According to Ms. Rossinsky, rates range from $300 to $500 a spot, depending on the market. With a five-station network so far, that puts network buys in the neighborhood of $1,500 per minute in radio prime time. Marketers are getting discounted ad time for the first couple of weeks.
"They're pretty aggressive," said Natalie Swed Stone, director of national radio services, Omnicom Group's OMD, referring to ad rates that are on par with those for shows that reach a much wider audience. "The Rush Limbaugh Show," she pointed out, makes for a more cost-effective national buy since the show airs on more than 600 stations.
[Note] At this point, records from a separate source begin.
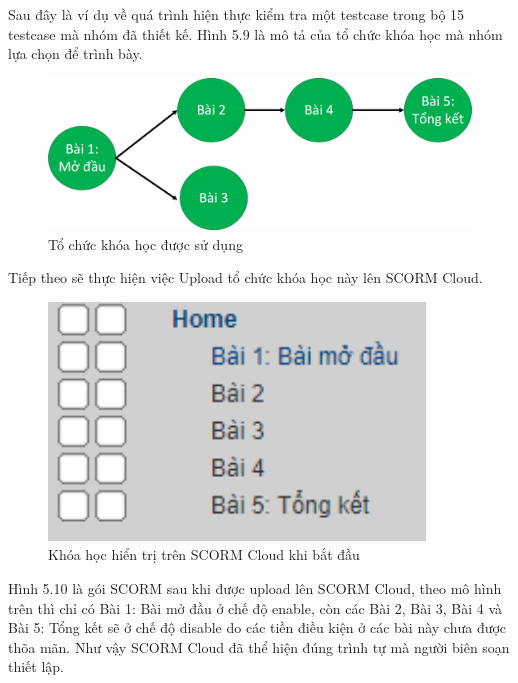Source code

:Sau đây là ví dụ về quá trình hiện thực kiểm tra một testcase trong bộ 15 testcase mà nhóm đã thiết kế. Hình 5.9 là mô tả của tổ chức khóa học mà nhóm lựa chọn để trình bày.

\begin{center}
	\begin{figure}[htp]
		\begin{center}
			\includegraphics[width=15cm]{Chapter5/Pictures/picture59.png}
		\end{center}
		\caption{Tổ chức khóa học được sử dụng}
		\label{refhinhchuong66}
	\end{figure}
\end{center}

Tiếp theo sẽ thực hiện việc Upload tổ chức khóa học này lên SCORM Cloud.

\begin{center}
	\begin{figure}[htp]
		\begin{center}
			\includegraphics[width=10cm]{Chapter5/Pictures/picture510.png}
		\end{center}
		\caption{Khóa học hiển trị trên SCORM Cloud khi bắt đầu}
		\label{refhinhchuong66}
	\end{figure}
\end{center}

Hình 5.10 là gói SCORM sau khi được upload lên SCORM Cloud, theo mô hình trên thì chỉ có Bài 1: Bài mở đầu ở chế độ enable, còn các Bài 2, Bài 3, Bài 4 và Bài 5: Tổng kết sẽ ở chế độ disable do các tiền điều kiện ở các bài này chưa được thõa mãn. Như vậy SCORM Cloud đã thể hiện đúng trình tự mà người biên soạn thiết lập.

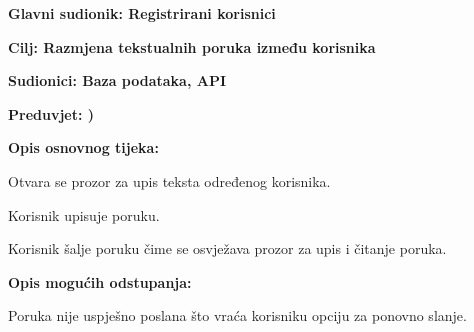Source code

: 					\noindent {}
					\begin{packed_item}
						
						\item \textbf{Glavni sudionik: Registrirani korisnici}
						\item  \textbf{Cilj: Razmjena tekstualnih poruka između korisnika} 
						\item  \textbf{Sudionici: Baza podataka, API} 
						\item  \textbf{Preduvjet: )} 
						\item  \textbf{Opis osnovnog tijeka:}
						
						\item[] \begin{packed_enum}
							
							\item Otvara se prozor za upis teksta određenog korisnika.
							\item Korisnik upisuje poruku.
							\item Korisnik šalje poruku čime se osvježava prozor za upis i čitanje poruka.
							 
						\end{packed_enum}
						
						\item  \textbf{Opis mogućih odstupanja:}
						
						\item[] \begin{packed_item}
							
							\item[3.a] Poruka nije uspješno poslana što vraća korisniku opciju za ponovno slanje.
							
						\end{packed_item}
					\end{packed_item}
					
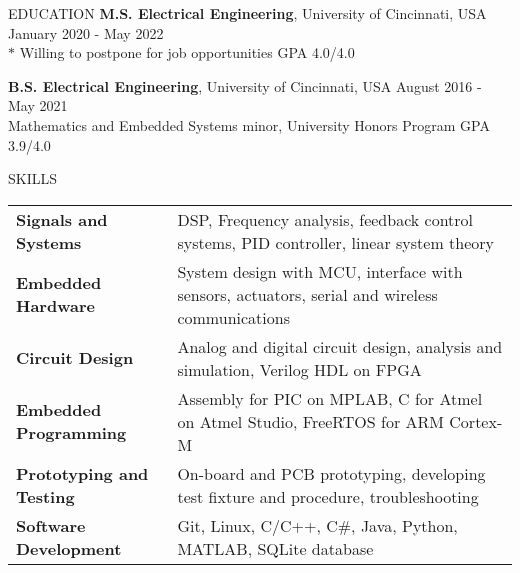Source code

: \documentclass{../lib/resume} %
\begin{document}

    \begin{rSection}{EDUCATION}
        {\bf M.S. Electrical Engineering}, University of Cincinnati, USA \hfill {January 2020 - May 2022} \\
        $*$ Willing to postpone for job opportunities \hfill GPA 4.0/4.0 \smallskip

        {\bf B.S. Electrical Engineering}, University of Cincinnati, USA \hfill {August 2016 - May 2021}\\
        Mathematics and Embedded Systems minor, University Honors Program \hfill {GPA 3.9/4.0}




    \end{rSection}

    \begin{rSection}{SKILLS}

        \begin{tabular}{ @{} >{\bfseries}l @{\hspace{2ex}} l }
            Signals and Systems & DSP, Frequency analysis, feedback control systems, PID controller, linear system theory	\\
            Embedded Hardware & System design with MCU, interface with sensors, actuators, serial and wireless communications \\
            Circuit Design & Analog and digital circuit design, analysis and simulation, Verilog HDL on FPGA \\
            Embedded Programming & Assembly for PIC on MPLAB, C for Atmel on Atmel Studio, FreeRTOS for ARM Cortex-M \\
            Prototyping and Testing &  On-board and PCB prototyping, developing test fixture and procedure, troubleshooting	\\
            Software Development & Git, Linux, C/C++, C\#, Java, Python, MATLAB, SQLite database \\
        \end{tabular}
    \end{rSection}
\end{document}
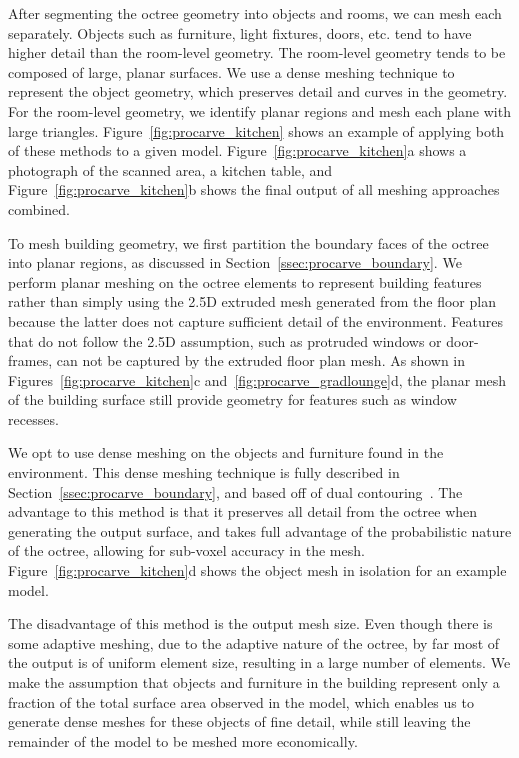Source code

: \documentclass[12pt,onecolumn,oneside]{book}
\begin{document}
After segmenting the octree geometry into objects and rooms, we can mesh each separately.  Objects such as furniture, light fixtures, doors, etc. tend to have higher detail than the room-level geometry.  The room-level geometry tends to be composed of large, planar surfaces.  We use a dense meshing technique to represent the object geometry, which preserves detail and curves in the geometry.  For the room-level geometry, we identify planar regions and mesh each plane with large triangles.  Figure~\ref{fig:procarve_kitchen} shows an example of applying both of these methods to a given model.  Figure~\ref{fig:procarve_kitchen}a shows a photograph of the scanned area, a kitchen table, and Figure~\ref{fig:procarve_kitchen}b shows the final output of all meshing approaches combined.

To mesh building geometry, we first partition the boundary faces of the octree into planar regions, as discussed in Section~\ref{ssec:procarve_boundary}.   We perform planar meshing on the octree elements to represent building features rather than simply using the 2.5D extruded mesh generated from the floor plan because the latter does not capture sufficient detail of the environment.  Features that do not follow the 2.5D assumption, such as protruded windows or door-frames, can not be captured by the extruded floor plan mesh.  As shown in Figures~\ref{fig:procarve_kitchen}c and~\ref{fig:procarve_gradlounge}d, the planar mesh of the building surface still provide geometry for features such as window recesses.

We opt to use dense meshing on the objects and furniture found in the environment.  This dense meshing technique is fully described in Section~\ref{ssec:procarve_boundary}, and based off of dual contouring~\cite{DualContouring}.  The advantage to this method is that it preserves all detail from the octree when generating the output surface, and takes full advantage of the probabilistic nature of the octree, allowing for sub-voxel accuracy in the mesh.  Figure~\ref{fig:procarve_kitchen}d shows the object mesh in isolation for an example model.  

The disadvantage of this method is the output mesh size.  Even though there is some adaptive meshing, due to the adaptive nature of the octree, by far most of the output is of uniform element size, resulting in a large number of elements.  We make the assumption that objects and furniture in the building represent only a fraction of the total surface area observed in the model, which enables us to generate dense meshes for these objects of fine detail, while still leaving the remainder of the model to be meshed more economically.
\end{document}

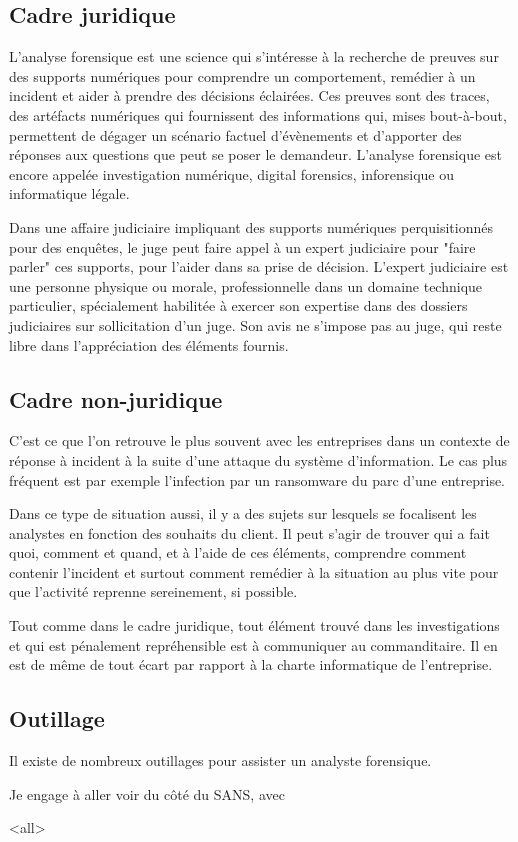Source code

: 
\subsection{Cadre juridique}

L'analyse forensique est une science qui s'intéresse à la recherche de preuves sur des supports numériques pour comprendre un comportement, remédier à un incident et aider à prendre des décisions éclairées. Ces preuves sont des traces, des artéfacts numériques qui fournissent des informations qui, mises bout-à-bout, permettent de dégager un scénario factuel d'évènements et d'apporter des réponses aux questions que peut se poser le demandeur. L'analyse forensique est encore appelée investigation numérique, digital forensics, inforensique ou informatique légale.


Dans une affaire judiciaire impliquant des supports numériques perquisitionnés pour des enquêtes, le juge peut faire appel à un expert judiciaire pour "faire parler" ces supports, pour l'aider dans sa prise de décision. L'expert judiciaire est une personne physique ou morale, professionnelle dans un domaine technique particulier, spécialement habilitée à exercer son expertise dans des dossiers judiciaires sur sollicitation d'un juge. Son avis ne s'impose pas au juge, qui reste libre dans l'appréciation des éléments fournis.


\subsection{Cadre non-juridique}

C'est ce que l'on retrouve le plus souvent avec les entreprises dans un contexte de réponse à incident à la suite d'une attaque du système d'information. Le cas plus fréquent est par exemple l'infection par un ransomware du parc d'une entreprise.

Dans ce type de situation aussi, il y a des sujets sur lesquels se focalisent les analystes en fonction des souhaits du client. Il peut s'agir de trouver qui a fait quoi, comment et quand, et à l'aide de ces éléments, comprendre comment contenir l'incident et surtout comment remédier à la situation au plus vite pour que l'activité reprenne sereinement, si possible.

Tout comme dans le cadre juridique, tout élément trouvé dans les investigations et qui est pénalement repréhensible est à communiquer au commanditaire. Il en est de même de tout écart par rapport à la charte informatique de l'entreprise.

\subsection{Outillage}

Il existe de nombreux outillages pour assister un analyste forensique.

Je engage à aller voir du côté du SANS, avec 

\mode<all>{}

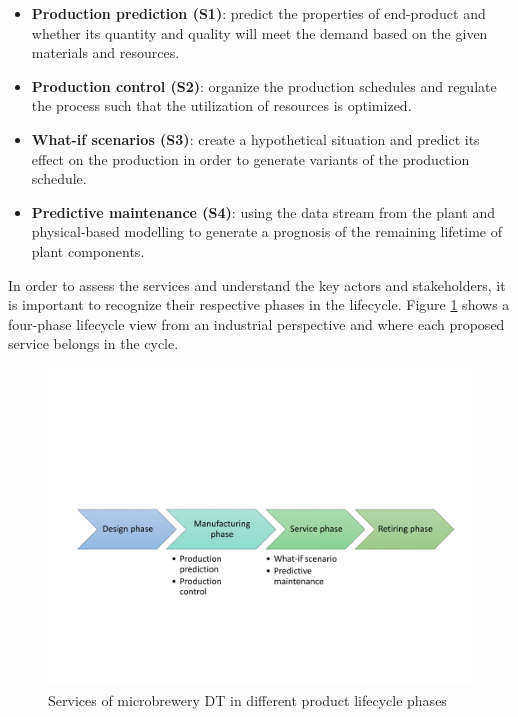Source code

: \documentclass[journal,onecolumn]{IEEEtran} %
\begin{document}
\begin{itemize}
  \item \textbf{Production prediction (S1)}: predict the properties of end-product and whether its quantity and quality will meet the demand based on the given materials and resources. 

  \item \textbf{Production control (S2)}: organize the production schedules and regulate the process such that the utilization of resources is optimized.

  \item \textbf{What-if scenarios (S3)}: create a hypothetical situation and predict its effect on the production in order to generate variants of the production schedule.
  
  \item \textbf{Predictive maintenance (S4)}: using the data stream from the plant and physical-based modelling to generate a prognosis of the remaining lifetime of plant components.
  
\end{itemize}

In order to assess the services and understand the key actors and stakeholders, it is important to recognize their respective phases in the lifecycle. Figure \ref{fig:lifecycle} shows a four-phase lifecycle view \cite{Liu2021} from an industrial perspective and where each proposed service belongs in the cycle.
 
 \begin{figure}[hbt!]
  \centering
  \includegraphics[scale=0.5]{figures/lifecycle.pdf}
  \caption{Services of microbrewery DT in different product lifecycle phases}
  \label{fig:lifecycle}
\end{figure}
\end{document}
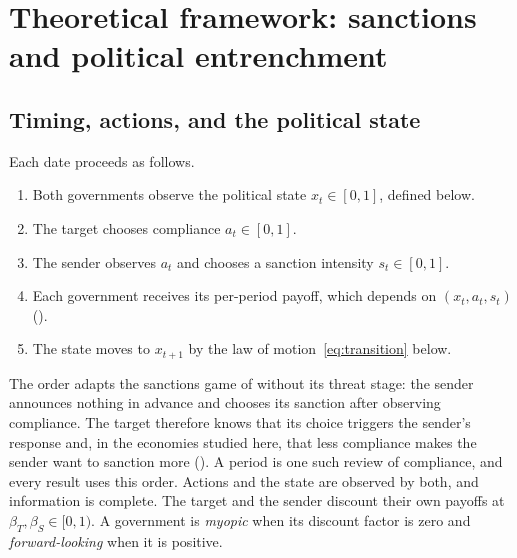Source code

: \section{Theoretical framework: sanctions and political entrenchment}
\label{sec:model}

\subsection{Timing, actions, and the political state}
\label{sec:model:timing}

 Each date proceeds as follows.
\begin{enumerate}[label=(\arabic*)]
\item Both governments observe the political state $x_t\in[0,1]$, defined below.
\item The target chooses compliance $a_t\in[0,1]$.
\item The sender observes $a_t$ and chooses a sanction intensity $s_t\in[0,1]$.
\item Each government receives its per-period payoff, which depends on
$(x_t,a_t,s_t)$ ().
\item The state moves to $x_{t+1}$ by the law of motion~\eqref{eq:transition} below.
\end{enumerate}
The order adapts the sanctions game of \citet{Eaton1992} without its threat stage:
the sender announces nothing in advance and chooses its sanction after observing
compliance. The target therefore knows that its choice triggers the sender's response
and, in the economies studied here, that less compliance makes the sender want to
sanction more (). A period is one such review of
compliance, and every result uses this order. Actions and the state are observed by
both, and information is complete. The target and the sender discount their own
payoffs at $\beta_T,\beta_S\in[0,1)$. A government is \emph{myopic} when its discount
factor is zero and \emph{forward-looking} when it is positive.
But Mr. Limbaugh's show reaches 20 million people a week, according to Premiere Radio, the network that carries the show. "They've got a way to go," Ms. Swed Stone said of Air America.
So far, Air America has made leasing arrangements with stations in New York; Los Angeles; Chicago; Portland, Ore.; and Inland Empire, Calif., but Mr. Harrison said that the small number of stations isn't necessarily a huge concern. "One top 10 market is worth a barrelful of smaller markets." A San Francisco affiliate will be announced April 8 and will go on the air April 15. Air America is also being carried by XM Satellite Radio and can be heard on the Web at airamericaradio.com.
According to Ms. Swed Stone, the Web could be key to success. Her clients, she said, don't necessarily seek out political talk and are waiting to see how audiences react to the unproven network. But, she said, "the thing that can change the traditional model is if people go to the Internet." If Air America can hook up with a young Web-savvy crowd, stay on top of the technical issues, remain entertaining without being too insulting, and sustain its buzz, "it could take on a life of its own."